■ Task requirements ■
Where a line below holds the string "media", copy that line.

***** Material for the task

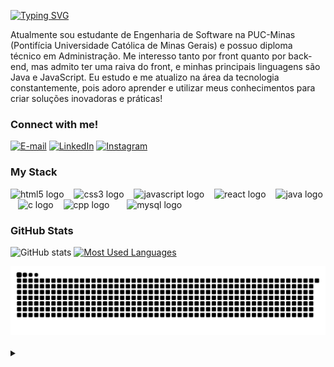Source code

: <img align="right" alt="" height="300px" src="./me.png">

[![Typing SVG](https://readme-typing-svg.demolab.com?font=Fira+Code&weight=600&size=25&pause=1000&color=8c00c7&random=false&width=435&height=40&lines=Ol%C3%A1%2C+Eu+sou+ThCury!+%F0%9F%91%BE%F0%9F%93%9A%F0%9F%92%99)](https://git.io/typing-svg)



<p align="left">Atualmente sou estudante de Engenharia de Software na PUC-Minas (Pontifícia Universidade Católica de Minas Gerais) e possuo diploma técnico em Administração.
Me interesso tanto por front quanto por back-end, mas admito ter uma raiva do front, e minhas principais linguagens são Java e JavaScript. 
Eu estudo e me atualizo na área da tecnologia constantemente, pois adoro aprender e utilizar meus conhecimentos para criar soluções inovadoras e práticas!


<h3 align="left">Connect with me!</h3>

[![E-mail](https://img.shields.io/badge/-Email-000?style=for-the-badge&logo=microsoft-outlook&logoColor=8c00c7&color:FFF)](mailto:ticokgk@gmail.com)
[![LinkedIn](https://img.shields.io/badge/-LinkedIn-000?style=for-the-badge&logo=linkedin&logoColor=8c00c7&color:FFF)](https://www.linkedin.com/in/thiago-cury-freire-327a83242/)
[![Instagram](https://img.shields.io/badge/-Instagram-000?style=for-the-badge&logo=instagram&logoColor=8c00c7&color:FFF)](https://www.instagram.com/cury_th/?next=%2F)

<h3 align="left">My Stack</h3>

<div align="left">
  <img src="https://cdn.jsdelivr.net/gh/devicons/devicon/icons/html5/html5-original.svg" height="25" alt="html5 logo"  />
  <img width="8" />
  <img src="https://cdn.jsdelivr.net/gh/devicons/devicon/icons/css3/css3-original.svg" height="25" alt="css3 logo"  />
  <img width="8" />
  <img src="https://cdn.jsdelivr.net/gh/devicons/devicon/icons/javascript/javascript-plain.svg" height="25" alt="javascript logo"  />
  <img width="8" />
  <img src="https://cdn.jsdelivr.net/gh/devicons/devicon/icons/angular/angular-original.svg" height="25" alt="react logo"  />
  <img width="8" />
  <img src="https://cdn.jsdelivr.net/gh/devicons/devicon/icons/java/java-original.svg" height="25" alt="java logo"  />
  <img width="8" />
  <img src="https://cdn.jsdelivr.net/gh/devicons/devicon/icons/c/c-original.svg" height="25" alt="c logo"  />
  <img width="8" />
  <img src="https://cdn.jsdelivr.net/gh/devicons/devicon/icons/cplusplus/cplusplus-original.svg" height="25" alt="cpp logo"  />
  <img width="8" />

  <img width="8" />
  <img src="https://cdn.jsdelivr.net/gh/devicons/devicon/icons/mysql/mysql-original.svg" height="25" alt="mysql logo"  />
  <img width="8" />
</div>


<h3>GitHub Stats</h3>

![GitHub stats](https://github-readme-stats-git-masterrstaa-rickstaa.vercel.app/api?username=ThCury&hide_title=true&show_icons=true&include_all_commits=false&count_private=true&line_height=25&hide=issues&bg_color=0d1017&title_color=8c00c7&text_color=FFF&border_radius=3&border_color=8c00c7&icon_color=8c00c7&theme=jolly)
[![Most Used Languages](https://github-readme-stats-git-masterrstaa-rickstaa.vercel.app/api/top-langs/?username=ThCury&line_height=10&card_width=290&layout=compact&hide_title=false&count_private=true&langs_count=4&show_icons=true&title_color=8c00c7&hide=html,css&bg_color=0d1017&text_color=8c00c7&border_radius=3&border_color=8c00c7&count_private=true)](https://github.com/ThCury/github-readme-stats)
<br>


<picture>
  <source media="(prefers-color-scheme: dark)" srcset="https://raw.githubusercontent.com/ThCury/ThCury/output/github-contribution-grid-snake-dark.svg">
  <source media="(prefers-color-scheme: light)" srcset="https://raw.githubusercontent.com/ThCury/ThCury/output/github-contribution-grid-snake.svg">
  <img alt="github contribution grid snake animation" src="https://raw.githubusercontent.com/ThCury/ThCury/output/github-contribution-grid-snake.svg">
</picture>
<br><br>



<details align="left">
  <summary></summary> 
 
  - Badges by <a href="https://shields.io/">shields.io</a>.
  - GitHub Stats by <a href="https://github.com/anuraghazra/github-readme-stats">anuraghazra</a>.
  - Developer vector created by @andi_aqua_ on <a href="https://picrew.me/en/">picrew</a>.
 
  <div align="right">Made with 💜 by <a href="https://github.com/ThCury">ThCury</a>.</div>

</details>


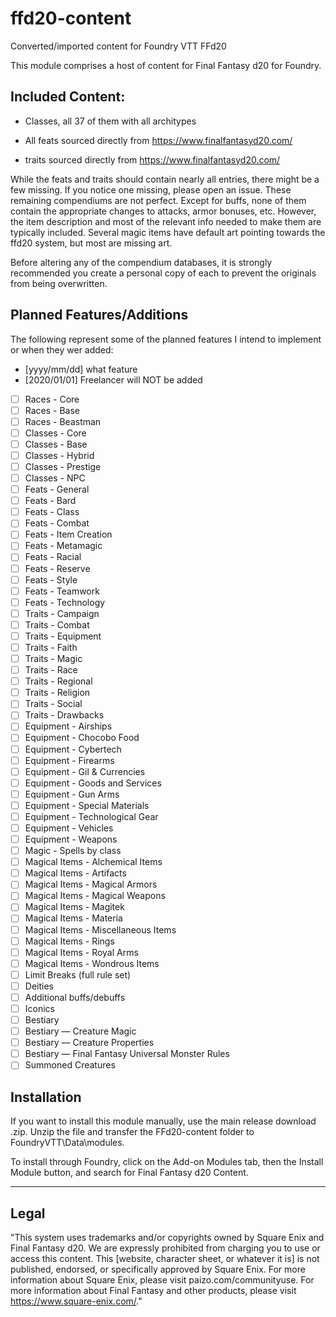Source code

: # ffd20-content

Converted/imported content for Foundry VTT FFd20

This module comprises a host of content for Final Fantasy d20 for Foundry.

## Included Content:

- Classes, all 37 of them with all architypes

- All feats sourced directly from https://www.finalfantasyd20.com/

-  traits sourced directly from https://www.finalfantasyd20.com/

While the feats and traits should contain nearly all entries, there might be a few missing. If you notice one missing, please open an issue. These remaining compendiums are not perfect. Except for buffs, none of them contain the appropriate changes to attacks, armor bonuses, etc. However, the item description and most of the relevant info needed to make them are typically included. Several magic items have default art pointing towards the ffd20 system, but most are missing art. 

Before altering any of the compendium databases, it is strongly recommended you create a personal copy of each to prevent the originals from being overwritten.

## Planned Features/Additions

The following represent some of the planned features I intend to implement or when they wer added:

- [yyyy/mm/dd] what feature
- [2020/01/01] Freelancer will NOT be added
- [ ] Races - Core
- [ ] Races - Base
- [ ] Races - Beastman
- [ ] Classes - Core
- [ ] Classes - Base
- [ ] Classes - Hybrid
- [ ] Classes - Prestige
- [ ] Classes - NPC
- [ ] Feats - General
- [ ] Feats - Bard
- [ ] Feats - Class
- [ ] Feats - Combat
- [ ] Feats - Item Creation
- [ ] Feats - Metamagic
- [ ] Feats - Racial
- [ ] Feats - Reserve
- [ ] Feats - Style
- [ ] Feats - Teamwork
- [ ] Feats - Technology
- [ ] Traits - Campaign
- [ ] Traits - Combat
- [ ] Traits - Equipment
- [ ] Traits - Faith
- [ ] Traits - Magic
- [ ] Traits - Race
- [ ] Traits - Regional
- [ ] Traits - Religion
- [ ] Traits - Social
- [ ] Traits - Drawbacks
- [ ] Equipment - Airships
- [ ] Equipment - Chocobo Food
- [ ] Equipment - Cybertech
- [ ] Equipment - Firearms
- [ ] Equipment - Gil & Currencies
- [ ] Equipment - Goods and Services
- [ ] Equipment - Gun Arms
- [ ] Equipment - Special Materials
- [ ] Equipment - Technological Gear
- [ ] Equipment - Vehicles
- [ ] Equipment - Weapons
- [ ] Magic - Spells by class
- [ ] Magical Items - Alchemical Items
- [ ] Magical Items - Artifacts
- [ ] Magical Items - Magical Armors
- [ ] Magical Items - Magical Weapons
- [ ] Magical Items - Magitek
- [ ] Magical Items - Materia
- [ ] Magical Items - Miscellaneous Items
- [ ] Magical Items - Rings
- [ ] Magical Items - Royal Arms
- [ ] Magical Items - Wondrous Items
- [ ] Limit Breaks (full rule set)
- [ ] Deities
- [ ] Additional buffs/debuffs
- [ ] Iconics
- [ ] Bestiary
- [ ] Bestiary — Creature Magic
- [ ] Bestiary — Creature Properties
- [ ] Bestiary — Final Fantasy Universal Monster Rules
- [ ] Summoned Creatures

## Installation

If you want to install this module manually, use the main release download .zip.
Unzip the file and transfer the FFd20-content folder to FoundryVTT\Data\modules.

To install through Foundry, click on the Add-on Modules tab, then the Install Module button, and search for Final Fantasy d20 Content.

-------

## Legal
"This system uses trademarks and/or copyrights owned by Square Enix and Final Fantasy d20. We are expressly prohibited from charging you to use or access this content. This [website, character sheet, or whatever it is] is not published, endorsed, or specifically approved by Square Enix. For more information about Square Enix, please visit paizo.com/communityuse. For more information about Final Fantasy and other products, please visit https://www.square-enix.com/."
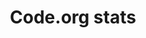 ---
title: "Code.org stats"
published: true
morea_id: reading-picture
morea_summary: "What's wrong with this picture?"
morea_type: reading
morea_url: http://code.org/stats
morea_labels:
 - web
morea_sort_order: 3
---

**********

■ Answer to this problem ■
  <source media="(prefers-color-scheme: dark)" srcset="https://raw.githubusercontent.com/ThCury/ThCury/output/github-contribution-grid-snake-dark.svg">
  <source media="(prefers-color-scheme: light)" srcset="https://raw.githubusercontent.com/ThCury/ThCury/output/github-contribution-grid-snake.svg">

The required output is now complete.